图3 安罗替尼与吉非替尼联合用药对PC9/GR细胞周期的影响Fig.3 Effects of anlotinib and gefitinib combination on the cell cycle of PC9/GR cells
Western blot检测结果显示,与阴性对照组比较,吉非替尼单药组p-AKT和p-ERK1/2表达水平差异均无统计学意义(均P>0.05),安罗替尼单药组p-AKT和p-ERK1/2表达水平明显下调(均P<0.05);联合用药组的p-AKT和p-ERK1/2表达水平则较阴性对照组及各单药组明显下调(均P<0.01)。见图4。
图4 安罗替尼与吉非替尼联合用药对PC9/GR细胞p-AKT和p-ERK1/2蛋白表达的影响Fig.4 Effects of anlotinib and gefitinib combination on p-AKT and p-ERK1/2 protein expression in PC9/GR cells
肿瘤分子靶向治疗具有特异性强、副作用小等特点,目前已成为携带敏感突变NSCLC患者主要的治疗方案[7]。然而,尽管EGFR驱动基因突变的晚期NSCLC患者使用EGFR-TKIs较传统化疗具有更好的临床疗效,但所有初始治疗有效的患者大多出现继发性耐药[8]。肿瘤新生血管的形成与肿瘤发生、发展及远处转移密切相关。EGFR-TKIs虽然具有一定的抗血管生成作用,但是肿瘤新生血管的形成也参与了EGFR-TKIs耐药[9]。抗血管生成药物主要通过阻断肿瘤滋养血管的形成,进而抑制肿瘤细胞增殖和侵袭,目前在肿瘤联合治疗中起重要作用[2]。安罗替尼作为国产口服剂型的多靶点酪氨酸激酶抑制剂,可高效抑制血管内皮生长因子受体(vascular endothelial growth factor receptor,VEGFR)、血小板衍生生长因子受体(platelet-derived growth factor receptor,PDGFR)、纤维母细胞生长因子受体(fibroblast growth factor receptor,FGFR)等多个参与血管生成的靶点,具有全面阻断肿瘤新生血管形成和抗肿瘤增殖作用[10]。目前,安罗替尼联合EGFR-TKIs一线治疗EGFR突变晚期NSCLC的Ⅲ期临床试验(ALTER-L004)已初显疗效,在ALTER0303试验[11]中安罗替尼联合EGFR-TKIs可延长EGFR突变NSCLC患者的无进展生存期及总生存期,同时延缓获得性耐药的产生。但对于EGFR-TKIs单药一线治疗后出现EGFR-TKIs获得性耐药的患者,以安罗替尼联合EGFR-TKIs作为二线治疗方案目前仅见个案报道[12],因此其疗效尚不明确。本研究的体外实验研究发现安罗替尼联合EGFR-TKIs吉非替尼对吉非替尼获得性耐药NSCLC细胞PC9/GR的抗肿瘤增殖作用明显强于吉非替尼单药组和安罗替尼单药组,且两药联合的CI值小于1,提示两药具有明显的协同抗增殖效应。

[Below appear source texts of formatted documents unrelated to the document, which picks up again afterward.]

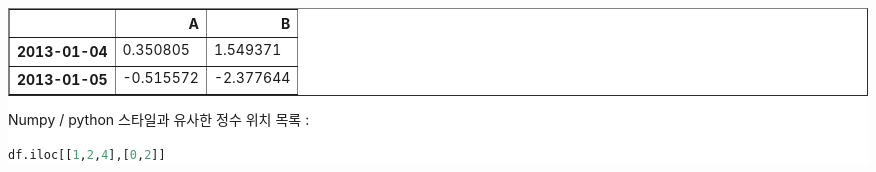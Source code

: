 


<div>
<style scoped>
    .dataframe tbody tr th:only-of-type {
        vertical-align: middle;
    }

    .dataframe tbody tr th {
        vertical-align: top;
    }

    .dataframe thead th {
        text-align: right;
    }
</style>
<table border="1" class="dataframe">
  <thead>
    <tr style="text-align: right;">
      <th></th>
      <th>A</th>
      <th>B</th>
    </tr>
  </thead>
  <tbody>
    <tr>
      <th>2013-01-04</th>
      <td>0.350805</td>
      <td>1.549371</td>
    </tr>
    <tr>
      <th>2013-01-05</th>
      <td>-0.515572</td>
      <td>-2.377644</td>
    </tr>
  </tbody>
</table>
</div>



Numpy / python 스타일과 유사한 정수 위치 목록 : 


```python
df.iloc[[1,2,4],[0,2]]
```




<div>
<style scoped>
    .dataframe tbody tr th:only-of-type {
        vertical-align: middle;
    }
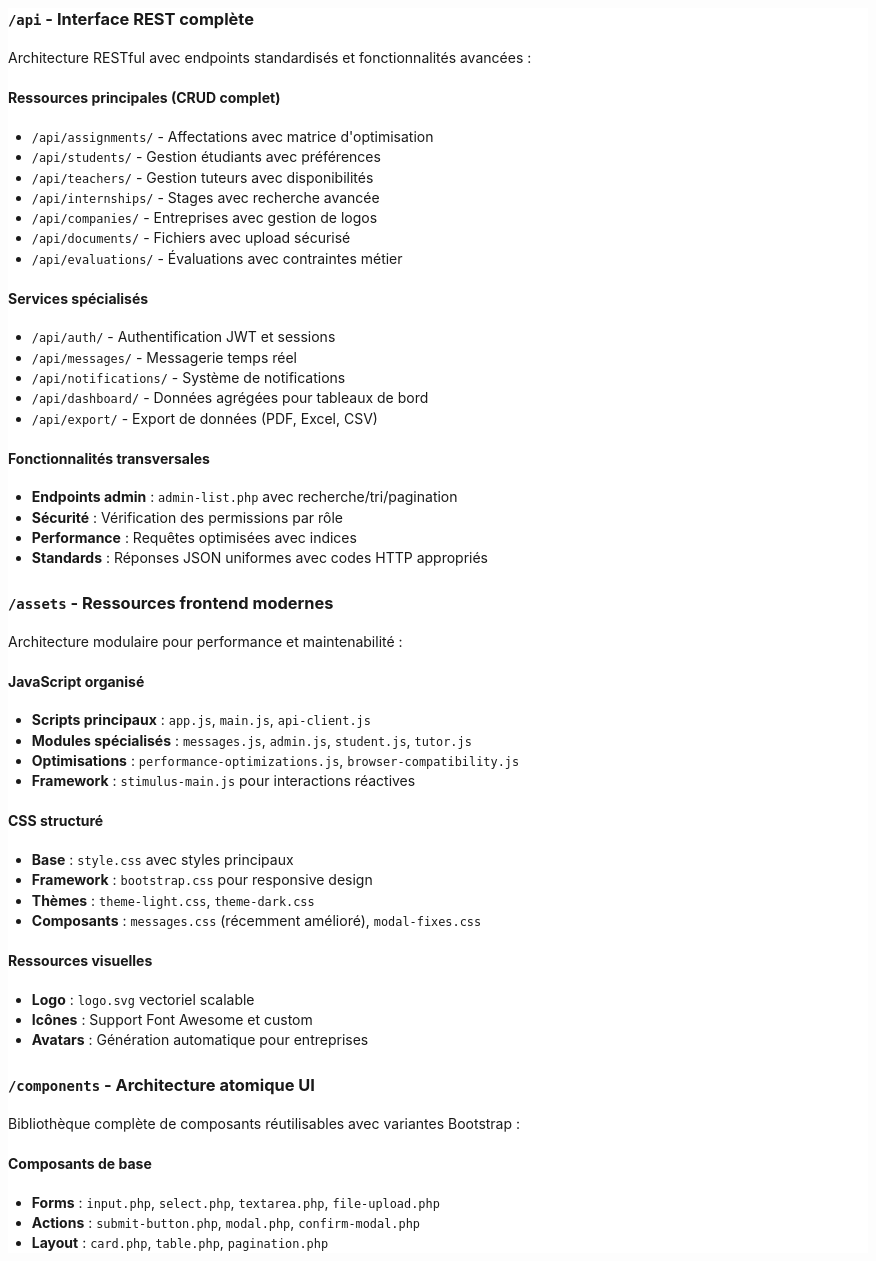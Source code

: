 ### `/api` - Interface REST complète
Architecture RESTful avec endpoints standardisés et fonctionnalités avancées :

#### Ressources principales (CRUD complet)
- `/api/assignments/` - Affectations avec matrice d'optimisation
- `/api/students/` - Gestion étudiants avec préférences
- `/api/teachers/` - Gestion tuteurs avec disponibilités
- `/api/internships/` - Stages avec recherche avancée
- `/api/companies/` - Entreprises avec gestion de logos
- `/api/documents/` - Fichiers avec upload sécurisé
- `/api/evaluations/` - Évaluations avec contraintes métier

#### Services spécialisés
- `/api/auth/` - Authentification JWT et sessions
- `/api/messages/` - Messagerie temps réel
- `/api/notifications/` - Système de notifications
- `/api/dashboard/` - Données agrégées pour tableaux de bord
- `/api/export/` - Export de données (PDF, Excel, CSV)

#### Fonctionnalités transversales
- **Endpoints admin** : `admin-list.php` avec recherche/tri/pagination
- **Sécurité** : Vérification des permissions par rôle
- **Performance** : Requêtes optimisées avec indices
- **Standards** : Réponses JSON uniformes avec codes HTTP appropriés

### `/assets` - Ressources frontend modernes
Architecture modulaire pour performance et maintenabilité :

#### JavaScript organisé
- **Scripts principaux** : `app.js`, `main.js`, `api-client.js`
- **Modules spécialisés** : `messages.js`, `admin.js`, `student.js`, `tutor.js`
- **Optimisations** : `performance-optimizations.js`, `browser-compatibility.js`
- **Framework** : `stimulus-main.js` pour interactions réactives

#### CSS structuré
- **Base** : `style.css` avec styles principaux
- **Framework** : `bootstrap.css` pour responsive design  
- **Thèmes** : `theme-light.css`, `theme-dark.css`
- **Composants** : `messages.css` (récemment amélioré), `modal-fixes.css`

#### Ressources visuelles
- **Logo** : `logo.svg` vectoriel scalable
- **Icônes** : Support Font Awesome et custom
- **Avatars** : Génération automatique pour entreprises

### `/components` - Architecture atomique UI
Bibliothèque complète de composants réutilisables avec variantes Bootstrap :

#### Composants de base
- **Forms** : `input.php`, `select.php`, `textarea.php`, `file-upload.php`
- **Actions** : `submit-button.php`, `modal.php`, `confirm-modal.php`
- **Layout** : `card.php`, `table.php`, `pagination.php`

目前有研究发现低浓度的安罗替尼可诱导HCC827 GR细胞株(吉非替尼继发性耐药NSCLC细胞株)发生G2/M期和G0/G1期细胞周期阻滞,且随着安罗替尼作用浓度的增高,处于G2/M期的细胞比例逐渐增多,从而导致细胞凋亡增加[13]。本研究也得出类似结果,安罗替尼作用PC9/GR细胞后可将其阻滞在G2/M期和G0/G1期,吉非替尼则主要将PC9/GR细胞阻滞在G0/G1期,两者联合后G0/G1期的细胞比例显著上升,而S期的细胞比例明显下降。表明这两种药物产生协同增殖抑制效应的机制可能与细胞周期阻滞在G0/G1期,从而阻碍了细胞进入DNA复制阶段的S期,进而抑制细胞增殖有关。
PI3K/AKT及MEK/ERK信号通路是EGFR基因下游的两条重要信号通路,可调节包括增殖、分化、凋亡和迁移等多种细胞过程,其异常激活可导致肿瘤血管生成、肿瘤细胞过度增殖和发生耐药,进而导致恶性转化及肿瘤进展[14-15]。在NSCLC中,PI3K/AKT信号通路可被多种因素激活,如上游EGFR、VEGFR或PI3K/AKT突变或扩增[16]。SATO等[17]通过体外研究发现,阻断PI3K/AKT和MEK/ERK信号通路有望克服NSCLC细胞对吉非替尼的耐药。安罗替尼作为多靶点的抗血管生成药物,多项研究亦显示其可通过抑制PI3K/AKT和MEK/ERK等细胞生存信号通路的激活而在多种实体瘤中发挥抑制肿瘤细胞生长的作用[18-21]。在本研究中,吉非替尼单药处理后PC9/GR细胞中p-AKT和p-ERK1/2表达水平无显著变化,但安罗替尼单药处理后PC9/GR细胞中p-AKT和p-ERK1/2表达水平下调,而安罗替尼联合吉非替尼处理后的PC9/GR细胞中p-AKT和p-ERK1/2蛋白的表达水平较各单药组明显下调,提示安罗替尼联合吉非替尼可通过抑制PI3K/AKT和MEK/ERK信号通路中p-AKT和p-ERK1/2蛋白的活化水平抑制肿瘤细胞增殖,同时增强细胞对吉非替尼的敏感性,进而逆转吉非替尼耐药,这可能是两药表现出协同抗肿瘤效应的重要机制之一。
综上所述,安罗替尼联合吉非替尼对非小细胞肺癌PC9/GR细胞具有良好的协同抗增殖作用,安罗替尼可能增强EGFR-TKIs继发性耐药NSCLC细胞株对吉非替尼的敏感性,逆转吉非替尼耐药,提高药物的抗肿瘤活性,其协同作用机制可能与诱导细胞周期阻滞和下调p-AKT和p-ERK1/2蛋白的活化水平有关。本研究为EGFR-TKIs继发性耐药患者的治疗提供了新的治疗思路及参考依据。但EGFR-TKIs继发性耐药的机制复杂,本研究为体外实验,且未对耐药细胞株进行耐药机制检测,后续研究仍需对耐药机制作进一步研究,并完善动物实验加以验证。